Garlic, perhaps because of its strong odor, has long been said to be that magic food. But studies so far have found that claim to be little more than wishful thinking. Eating it may repel other humans, but apparently not mosquitoes.
One study illustrating this was published in 2005 by a group of researchers at the University of Connecticut Health Center. The scientists asked groups of subjects to consume large amounts of garlic on some days and a placebo on others and exposed them to mosquitoes on each day. The number of mosquitoes that fed on them and the number of bites they suffered did not seem to differ under the two conditions.
Eating garlic has not been shown to either attract or ward off mosquitoes. (Source: The New York Times)
So, should you plant garlic? Of course. It’s delicious, and it all sorts of additional healthy benefits. And perhaps one day we’ll learn that it is the ultimate mozzy buster too.
Another oft touted organic mosquito repellent is peppermint. This delightful smelling (and tasting) garden regular is apparently repugnant to mosquitos.
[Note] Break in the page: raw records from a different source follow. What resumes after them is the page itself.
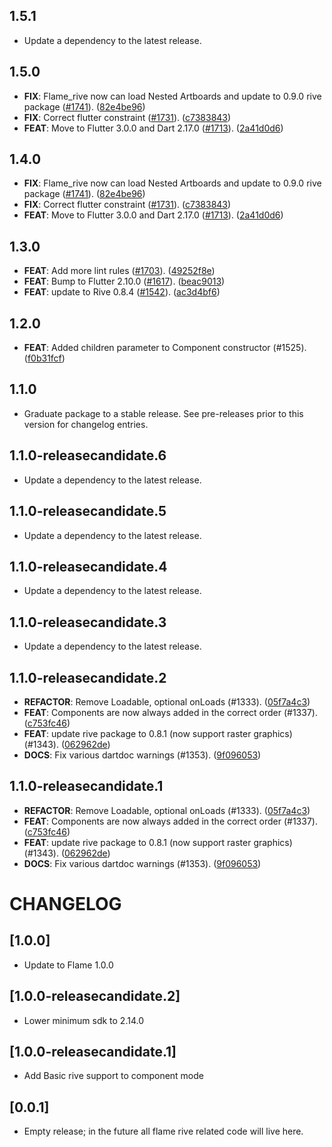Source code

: ## 1.5.1

 - Update a dependency to the latest release.

## 1.5.0

 - **FIX**: Flame_rive now can load Nested Artboards and update to 0.9.0 rive package  ([#1741](https://github.com/flame-engine/flame/issues/1741)). ([82e4be96](https://github.com/flame-engine/flame/commit/82e4be96f3090908e95659a96006bf50fbb5b08c))
 - **FIX**: Correct flutter constraint ([#1731](https://github.com/flame-engine/flame/issues/1731)). ([c7383843](https://github.com/flame-engine/flame/commit/c738384314a1a5c3695d1c3adaebcb59604df83a))
 - **FEAT**: Move to Flutter 3.0.0 and Dart 2.17.0 ([#1713](https://github.com/flame-engine/flame/issues/1713)). ([2a41d0d6](https://github.com/flame-engine/flame/commit/2a41d0d683391194b7209c47bde91199ab7a663e))

## 1.4.0

 - **FIX**: Flame_rive now can load Nested Artboards and update to 0.9.0 rive package  ([#1741](https://github.com/flame-engine/flame/issues/1741)). ([82e4be96](https://github.com/flame-engine/flame/commit/82e4be96f3090908e95659a96006bf50fbb5b08c))
 - **FIX**: Correct flutter constraint ([#1731](https://github.com/flame-engine/flame/issues/1731)). ([c7383843](https://github.com/flame-engine/flame/commit/c738384314a1a5c3695d1c3adaebcb59604df83a))
 - **FEAT**: Move to Flutter 3.0.0 and Dart 2.17.0 ([#1713](https://github.com/flame-engine/flame/issues/1713)). ([2a41d0d6](https://github.com/flame-engine/flame/commit/2a41d0d683391194b7209c47bde91199ab7a663e))

## 1.3.0

 - **FEAT**: Add more lint rules ([#1703](https://github.com/flame-engine/flame/issues/1703)). ([49252f8e](https://github.com/flame-engine/flame/commit/49252f8ef29aa6b77144dcb97c24346f2f39380b))
 - **FEAT**: Bump to Flutter 2.10.0 ([#1617](https://github.com/flame-engine/flame/issues/1617)). ([beac9013](https://github.com/flame-engine/flame/commit/beac901313456cf0b39b6f4e6459f0feed183614))
 - **FEAT**: update to Rive 0.8.4 ([#1542](https://github.com/flame-engine/flame/issues/1542)). ([ac3d4bf6](https://github.com/flame-engine/flame/commit/ac3d4bf61b1386df555de4673e2bb6da1f0edd50))

## 1.2.0

 - **FEAT**: Added children parameter to Component constructor (#1525). ([f0b31fcf](https://github.com/flame-engine/flame/commit/f0b31fcfc0fc6b0f8f96895ef6a68fd5a30a3159))

## 1.1.0

 - Graduate package to a stable release. See pre-releases prior to this version for changelog entries.

## 1.1.0-releasecandidate.6

 - Update a dependency to the latest release.

## 1.1.0-releasecandidate.5

 - Update a dependency to the latest release.

## 1.1.0-releasecandidate.4

 - Update a dependency to the latest release.

## 1.1.0-releasecandidate.3

 - Update a dependency to the latest release.

## 1.1.0-releasecandidate.2

 - **REFACTOR**: Remove Loadable, optional onLoads (#1333). ([05f7a4c3](https://github.com/flame-engine/flame/commit/05f7a4c3d6b1e3b67575c4ec920cf270691bbab4))
 - **FEAT**: Components are now always added in the correct order (#1337). ([c753fc46](https://github.com/flame-engine/flame/commit/c753fc4636d337d850a5a5cc684be8155f08b214))
 - **FEAT**: update rive package to 0.8.1 (now support raster graphics) (#1343). ([062962de](https://github.com/flame-engine/flame/commit/062962de087cd2a8107b1ae27472095e72bdf847))
 - **DOCS**: Fix various dartdoc warnings (#1353). ([9f096053](https://github.com/flame-engine/flame/commit/9f096053fd3c8ebd52d301710625a187db09704f))

## 1.1.0-releasecandidate.1

 - **REFACTOR**: Remove Loadable, optional onLoads (#1333). ([05f7a4c3](https://github.com/flame-engine/flame/commit/05f7a4c3d6b1e3b67575c4ec920cf270691bbab4))
 - **FEAT**: Components are now always added in the correct order (#1337). ([c753fc46](https://github.com/flame-engine/flame/commit/c753fc4636d337d850a5a5cc684be8155f08b214))
 - **FEAT**: update rive package to 0.8.1 (now support raster graphics) (#1343). ([062962de](https://github.com/flame-engine/flame/commit/062962de087cd2a8107b1ae27472095e72bdf847))
 - **DOCS**: Fix various dartdoc warnings (#1353). ([9f096053](https://github.com/flame-engine/flame/commit/9f096053fd3c8ebd52d301710625a187db09704f))

# CHANGELOG

## [1.0.0]
* Update to Flame 1.0.0

## [1.0.0-releasecandidate.2]
* Lower minimum sdk to 2.14.0

## [1.0.0-releasecandidate.1]

* Add Basic rive support to component mode

## [0.0.1]

* Empty release; in the future all flame rive related code will live here.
Oil of Mentha piperita L. (Peppermint oil), a widely used essential oil, was evaluated for larvicidal activity against different mosquito species… The oil showed strong repellent action against adult mosquitoes when applied on human skin. (Source: Bioresource Technology)
It’s worth noting that simply growing peppermint in your garden won’t eliminate your mosquitos. Similar to the citronella grass and, well, just about everything else in this list, peppermint leaves must be crushed and rubbed on the skin.
And while you’re at it, you might consider muddling a few peppermint leaves in your drink!
Additionally, if you do get a bug bite you will find that peppermint oil is effective at relieving itches. (Source: Mosquito Magnet)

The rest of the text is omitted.